Carlton Club

In the late 1920s an eight year old lad moved down to Laindon with his parents Vic and Rose Williams.  They moved into a bungalow in Northumberland Avenue, a far cry from his birthplace in Hackney, East London.

Vic and Rose were to enter into partnership with another businessman, Joe Stevens. Their premises were almost next door, just a field away, a short walk up the unmade road to the High Road.  The new venture was the Carlton Club as it was known in those days.

The Carlton Club had no electricity, the premises were lit with gas and oil lamps, the heating a log burning stove with a metal chimney going up into the roof space, the Taylor Walker beer being pumped up from the damp cellar by hand pump.

A young Ron attended school at Laindon High Road then later to the Lindisfarne College in Valkyrie Road at Westcliff on Sea. Upon leaving College he joined a Shipping Company in London as a junior clerk.

In 1940 Ron volunteered to join the Fleet Air Arm and spent most of the war on troop ships around Cape Town and finishing his war in Mombasa returning to Scotland in transit. On D Day Ron recalls taking his parents on a special night out to the Palladium, a night he will never forget.

At one time, and Ron cannot remember the year, but due to strict licensing laws the club lost its alcohol licence and for the next few months was known as the Corner Cafe serving teas, breakfasts and lunches until the local Justices restored their licence.

Just before the outbreak of the second world war, 12 year old George Sawyer and Arthur Briley whose parents were regulars at the Carlton enjoyed one of the annual charabanc outings to Maldon, Essex to which an 18 year old Ron Williams was to look after the younger boys.

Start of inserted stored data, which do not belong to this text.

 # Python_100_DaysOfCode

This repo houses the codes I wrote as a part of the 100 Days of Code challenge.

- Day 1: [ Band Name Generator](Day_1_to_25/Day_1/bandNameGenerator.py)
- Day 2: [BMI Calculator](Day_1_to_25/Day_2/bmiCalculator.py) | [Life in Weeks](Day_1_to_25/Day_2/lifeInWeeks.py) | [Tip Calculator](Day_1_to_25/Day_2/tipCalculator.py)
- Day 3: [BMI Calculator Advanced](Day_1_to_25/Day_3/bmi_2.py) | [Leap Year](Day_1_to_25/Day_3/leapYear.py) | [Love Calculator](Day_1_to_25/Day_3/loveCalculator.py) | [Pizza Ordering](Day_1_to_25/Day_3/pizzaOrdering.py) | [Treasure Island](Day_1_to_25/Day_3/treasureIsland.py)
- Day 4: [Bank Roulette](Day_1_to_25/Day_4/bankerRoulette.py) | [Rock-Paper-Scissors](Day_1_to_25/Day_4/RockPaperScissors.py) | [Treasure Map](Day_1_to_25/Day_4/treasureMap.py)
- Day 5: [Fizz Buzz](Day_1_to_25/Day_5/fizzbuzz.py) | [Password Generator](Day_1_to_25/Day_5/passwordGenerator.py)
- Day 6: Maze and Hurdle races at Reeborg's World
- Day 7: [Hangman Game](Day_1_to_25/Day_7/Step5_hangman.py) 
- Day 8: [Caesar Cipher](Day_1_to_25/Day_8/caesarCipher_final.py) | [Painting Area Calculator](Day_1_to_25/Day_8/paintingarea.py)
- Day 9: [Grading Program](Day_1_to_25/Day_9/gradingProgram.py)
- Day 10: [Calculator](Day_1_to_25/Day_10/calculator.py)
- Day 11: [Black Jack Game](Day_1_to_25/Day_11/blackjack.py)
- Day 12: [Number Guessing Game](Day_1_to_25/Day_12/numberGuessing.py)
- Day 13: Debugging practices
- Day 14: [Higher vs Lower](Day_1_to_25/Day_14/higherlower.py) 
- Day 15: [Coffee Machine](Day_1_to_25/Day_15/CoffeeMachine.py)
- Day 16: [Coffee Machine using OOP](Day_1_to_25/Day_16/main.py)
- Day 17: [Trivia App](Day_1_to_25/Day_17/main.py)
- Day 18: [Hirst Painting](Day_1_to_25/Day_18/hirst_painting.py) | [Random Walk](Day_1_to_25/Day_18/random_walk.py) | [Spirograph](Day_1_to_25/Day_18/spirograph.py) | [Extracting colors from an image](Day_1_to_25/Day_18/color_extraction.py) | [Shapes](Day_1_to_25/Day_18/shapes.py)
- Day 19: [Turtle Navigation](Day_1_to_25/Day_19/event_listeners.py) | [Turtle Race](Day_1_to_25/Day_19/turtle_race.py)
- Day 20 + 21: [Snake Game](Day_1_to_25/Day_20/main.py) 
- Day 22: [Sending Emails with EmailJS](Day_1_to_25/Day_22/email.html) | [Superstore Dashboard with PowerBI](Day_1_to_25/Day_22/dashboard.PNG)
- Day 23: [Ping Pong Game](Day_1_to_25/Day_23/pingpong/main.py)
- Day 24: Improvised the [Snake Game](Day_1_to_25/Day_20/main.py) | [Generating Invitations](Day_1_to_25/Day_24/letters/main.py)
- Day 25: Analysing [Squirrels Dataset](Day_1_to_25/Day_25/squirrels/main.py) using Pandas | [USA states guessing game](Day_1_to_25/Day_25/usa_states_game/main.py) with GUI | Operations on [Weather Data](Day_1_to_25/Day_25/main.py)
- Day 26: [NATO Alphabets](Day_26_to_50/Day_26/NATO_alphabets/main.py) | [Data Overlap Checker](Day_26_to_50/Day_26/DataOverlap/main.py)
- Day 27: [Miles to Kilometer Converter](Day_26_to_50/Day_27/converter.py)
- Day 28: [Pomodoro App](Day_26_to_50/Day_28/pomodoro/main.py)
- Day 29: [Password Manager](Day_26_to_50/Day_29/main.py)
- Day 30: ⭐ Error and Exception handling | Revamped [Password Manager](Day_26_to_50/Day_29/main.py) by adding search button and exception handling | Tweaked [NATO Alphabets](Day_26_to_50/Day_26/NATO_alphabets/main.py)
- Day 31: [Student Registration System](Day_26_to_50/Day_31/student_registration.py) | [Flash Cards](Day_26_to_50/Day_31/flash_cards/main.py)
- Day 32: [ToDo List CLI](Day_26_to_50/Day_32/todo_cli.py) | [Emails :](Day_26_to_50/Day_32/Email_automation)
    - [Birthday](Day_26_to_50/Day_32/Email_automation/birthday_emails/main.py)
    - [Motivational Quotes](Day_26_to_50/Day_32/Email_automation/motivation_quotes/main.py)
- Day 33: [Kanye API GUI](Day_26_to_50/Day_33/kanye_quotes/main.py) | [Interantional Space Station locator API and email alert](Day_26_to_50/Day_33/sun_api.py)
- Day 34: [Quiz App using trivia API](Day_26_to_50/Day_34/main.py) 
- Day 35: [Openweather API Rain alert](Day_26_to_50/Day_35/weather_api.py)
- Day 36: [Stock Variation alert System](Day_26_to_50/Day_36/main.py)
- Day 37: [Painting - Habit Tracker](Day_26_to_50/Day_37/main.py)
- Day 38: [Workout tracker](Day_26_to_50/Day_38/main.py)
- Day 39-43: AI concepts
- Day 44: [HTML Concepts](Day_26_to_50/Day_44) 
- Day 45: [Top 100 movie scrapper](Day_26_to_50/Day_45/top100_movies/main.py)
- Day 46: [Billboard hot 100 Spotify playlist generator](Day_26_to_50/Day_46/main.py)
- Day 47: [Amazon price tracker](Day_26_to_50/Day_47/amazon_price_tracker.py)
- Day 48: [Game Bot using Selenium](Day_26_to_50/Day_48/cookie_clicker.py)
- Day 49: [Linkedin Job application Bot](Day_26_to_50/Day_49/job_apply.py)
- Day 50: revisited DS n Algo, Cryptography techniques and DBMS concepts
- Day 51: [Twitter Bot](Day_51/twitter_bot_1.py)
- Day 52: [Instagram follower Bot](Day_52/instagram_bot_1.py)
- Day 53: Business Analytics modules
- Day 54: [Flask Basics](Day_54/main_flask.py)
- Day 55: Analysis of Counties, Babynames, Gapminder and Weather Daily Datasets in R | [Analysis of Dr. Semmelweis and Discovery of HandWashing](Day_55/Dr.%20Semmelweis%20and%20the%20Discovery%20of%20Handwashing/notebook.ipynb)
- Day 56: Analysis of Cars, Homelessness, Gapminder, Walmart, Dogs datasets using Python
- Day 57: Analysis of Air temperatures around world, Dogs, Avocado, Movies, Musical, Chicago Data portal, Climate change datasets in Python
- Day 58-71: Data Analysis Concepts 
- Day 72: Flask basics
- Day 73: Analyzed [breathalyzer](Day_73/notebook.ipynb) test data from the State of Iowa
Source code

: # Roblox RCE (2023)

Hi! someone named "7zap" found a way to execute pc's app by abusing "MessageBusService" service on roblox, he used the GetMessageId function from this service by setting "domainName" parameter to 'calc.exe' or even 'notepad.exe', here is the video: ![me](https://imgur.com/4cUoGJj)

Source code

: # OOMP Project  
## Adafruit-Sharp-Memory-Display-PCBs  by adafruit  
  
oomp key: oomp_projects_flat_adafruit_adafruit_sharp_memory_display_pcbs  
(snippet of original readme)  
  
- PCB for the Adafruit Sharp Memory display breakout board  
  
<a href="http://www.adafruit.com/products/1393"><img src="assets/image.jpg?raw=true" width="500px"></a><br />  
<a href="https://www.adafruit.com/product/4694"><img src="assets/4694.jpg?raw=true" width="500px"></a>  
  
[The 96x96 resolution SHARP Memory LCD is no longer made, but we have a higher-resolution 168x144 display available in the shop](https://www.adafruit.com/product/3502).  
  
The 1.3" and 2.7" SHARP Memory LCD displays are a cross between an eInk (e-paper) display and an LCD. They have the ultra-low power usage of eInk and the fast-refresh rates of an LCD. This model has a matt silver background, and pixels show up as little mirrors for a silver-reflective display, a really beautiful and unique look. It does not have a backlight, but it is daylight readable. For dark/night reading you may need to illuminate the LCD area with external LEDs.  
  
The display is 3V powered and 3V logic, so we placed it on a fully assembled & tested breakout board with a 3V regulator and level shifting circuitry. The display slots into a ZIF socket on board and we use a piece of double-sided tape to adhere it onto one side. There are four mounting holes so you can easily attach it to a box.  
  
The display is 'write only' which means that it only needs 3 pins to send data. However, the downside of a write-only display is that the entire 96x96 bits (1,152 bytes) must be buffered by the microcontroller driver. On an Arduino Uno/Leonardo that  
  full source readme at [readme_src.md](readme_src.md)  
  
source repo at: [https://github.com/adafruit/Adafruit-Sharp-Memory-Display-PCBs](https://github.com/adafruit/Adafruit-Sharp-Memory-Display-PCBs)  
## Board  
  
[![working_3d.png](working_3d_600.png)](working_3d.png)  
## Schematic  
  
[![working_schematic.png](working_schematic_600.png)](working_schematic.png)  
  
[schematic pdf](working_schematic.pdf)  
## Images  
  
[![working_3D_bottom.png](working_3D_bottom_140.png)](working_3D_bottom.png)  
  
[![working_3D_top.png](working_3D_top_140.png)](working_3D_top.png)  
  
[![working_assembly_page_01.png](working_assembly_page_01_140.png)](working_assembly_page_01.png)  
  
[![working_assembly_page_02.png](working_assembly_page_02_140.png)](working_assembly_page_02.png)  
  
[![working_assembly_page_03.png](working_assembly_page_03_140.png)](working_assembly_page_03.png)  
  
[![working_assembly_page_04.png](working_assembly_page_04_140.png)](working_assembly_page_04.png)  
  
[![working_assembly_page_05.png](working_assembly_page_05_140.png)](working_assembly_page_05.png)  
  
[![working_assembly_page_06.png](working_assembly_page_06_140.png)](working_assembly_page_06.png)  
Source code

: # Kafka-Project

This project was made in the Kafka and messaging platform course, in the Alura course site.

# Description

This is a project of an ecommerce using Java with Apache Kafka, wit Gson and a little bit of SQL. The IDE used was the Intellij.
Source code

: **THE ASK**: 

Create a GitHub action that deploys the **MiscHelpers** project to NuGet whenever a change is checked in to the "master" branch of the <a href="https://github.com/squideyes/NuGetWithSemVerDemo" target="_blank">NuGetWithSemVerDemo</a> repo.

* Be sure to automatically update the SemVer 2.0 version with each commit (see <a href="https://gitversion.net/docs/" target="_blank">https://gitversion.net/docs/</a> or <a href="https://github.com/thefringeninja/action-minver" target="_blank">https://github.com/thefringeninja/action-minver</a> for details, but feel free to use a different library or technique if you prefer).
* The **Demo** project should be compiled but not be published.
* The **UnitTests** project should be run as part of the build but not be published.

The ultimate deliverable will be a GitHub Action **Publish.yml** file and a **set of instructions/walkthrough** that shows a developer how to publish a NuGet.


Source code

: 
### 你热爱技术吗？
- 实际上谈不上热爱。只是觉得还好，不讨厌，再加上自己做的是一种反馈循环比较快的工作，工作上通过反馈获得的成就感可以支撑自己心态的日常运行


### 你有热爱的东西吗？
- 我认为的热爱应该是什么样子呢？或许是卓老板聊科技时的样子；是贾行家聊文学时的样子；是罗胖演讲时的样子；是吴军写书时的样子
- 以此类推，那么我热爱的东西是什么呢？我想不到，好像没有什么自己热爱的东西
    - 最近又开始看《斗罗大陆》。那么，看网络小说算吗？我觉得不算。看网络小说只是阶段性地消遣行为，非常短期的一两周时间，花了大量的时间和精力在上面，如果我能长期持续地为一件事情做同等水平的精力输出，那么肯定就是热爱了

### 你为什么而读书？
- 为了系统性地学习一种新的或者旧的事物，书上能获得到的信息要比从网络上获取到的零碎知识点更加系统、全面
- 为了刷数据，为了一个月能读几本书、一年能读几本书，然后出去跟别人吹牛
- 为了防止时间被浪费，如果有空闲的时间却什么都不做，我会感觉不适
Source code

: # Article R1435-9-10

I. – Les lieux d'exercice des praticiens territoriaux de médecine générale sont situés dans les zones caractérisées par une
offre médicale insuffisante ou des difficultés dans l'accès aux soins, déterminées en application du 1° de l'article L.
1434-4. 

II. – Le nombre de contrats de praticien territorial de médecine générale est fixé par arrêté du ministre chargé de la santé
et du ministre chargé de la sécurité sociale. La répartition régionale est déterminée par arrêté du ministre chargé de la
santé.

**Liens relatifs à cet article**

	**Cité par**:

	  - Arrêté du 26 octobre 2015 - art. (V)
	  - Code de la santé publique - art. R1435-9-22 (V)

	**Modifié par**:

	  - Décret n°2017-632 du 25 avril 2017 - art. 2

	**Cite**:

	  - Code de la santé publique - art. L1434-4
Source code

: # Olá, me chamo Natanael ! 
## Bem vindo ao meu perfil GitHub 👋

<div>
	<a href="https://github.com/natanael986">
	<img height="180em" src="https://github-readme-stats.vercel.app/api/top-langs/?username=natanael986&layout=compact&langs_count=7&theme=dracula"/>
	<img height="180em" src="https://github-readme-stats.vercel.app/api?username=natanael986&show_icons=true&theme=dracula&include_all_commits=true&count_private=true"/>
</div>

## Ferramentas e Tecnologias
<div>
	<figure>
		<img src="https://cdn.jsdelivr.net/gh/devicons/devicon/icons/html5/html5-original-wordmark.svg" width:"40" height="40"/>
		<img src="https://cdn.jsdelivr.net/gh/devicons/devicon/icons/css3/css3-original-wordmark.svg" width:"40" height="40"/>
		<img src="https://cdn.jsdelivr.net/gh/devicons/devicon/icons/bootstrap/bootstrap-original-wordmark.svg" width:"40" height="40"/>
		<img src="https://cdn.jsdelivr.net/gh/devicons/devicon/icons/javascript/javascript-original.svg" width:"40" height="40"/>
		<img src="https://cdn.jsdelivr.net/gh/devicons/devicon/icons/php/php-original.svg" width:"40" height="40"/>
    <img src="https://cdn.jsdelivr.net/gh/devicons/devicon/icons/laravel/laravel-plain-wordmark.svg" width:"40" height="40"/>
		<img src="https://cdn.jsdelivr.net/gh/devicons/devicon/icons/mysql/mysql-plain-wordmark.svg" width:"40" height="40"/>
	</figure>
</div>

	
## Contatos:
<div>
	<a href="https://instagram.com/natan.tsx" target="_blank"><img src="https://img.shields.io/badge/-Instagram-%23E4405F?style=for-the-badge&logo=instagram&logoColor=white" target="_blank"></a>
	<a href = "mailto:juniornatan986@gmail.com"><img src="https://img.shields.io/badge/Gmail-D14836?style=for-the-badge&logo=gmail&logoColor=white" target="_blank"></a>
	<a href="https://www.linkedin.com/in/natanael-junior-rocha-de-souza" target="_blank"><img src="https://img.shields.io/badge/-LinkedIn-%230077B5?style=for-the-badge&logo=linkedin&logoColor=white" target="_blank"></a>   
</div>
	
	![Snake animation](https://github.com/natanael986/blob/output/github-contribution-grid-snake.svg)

Joe Stevens passed away during the war years leaving Vic and Rose to run the club by themselves. In 1952 they sold the club and purchased an off licence in Fairfax Drive, Southend. Ron married in 1955 and moved around the Southend area where he still lives to this day. Ron occasionally visits old haunts around Laindon and is as sharp as a pencil remembering many of the old Laindon residents.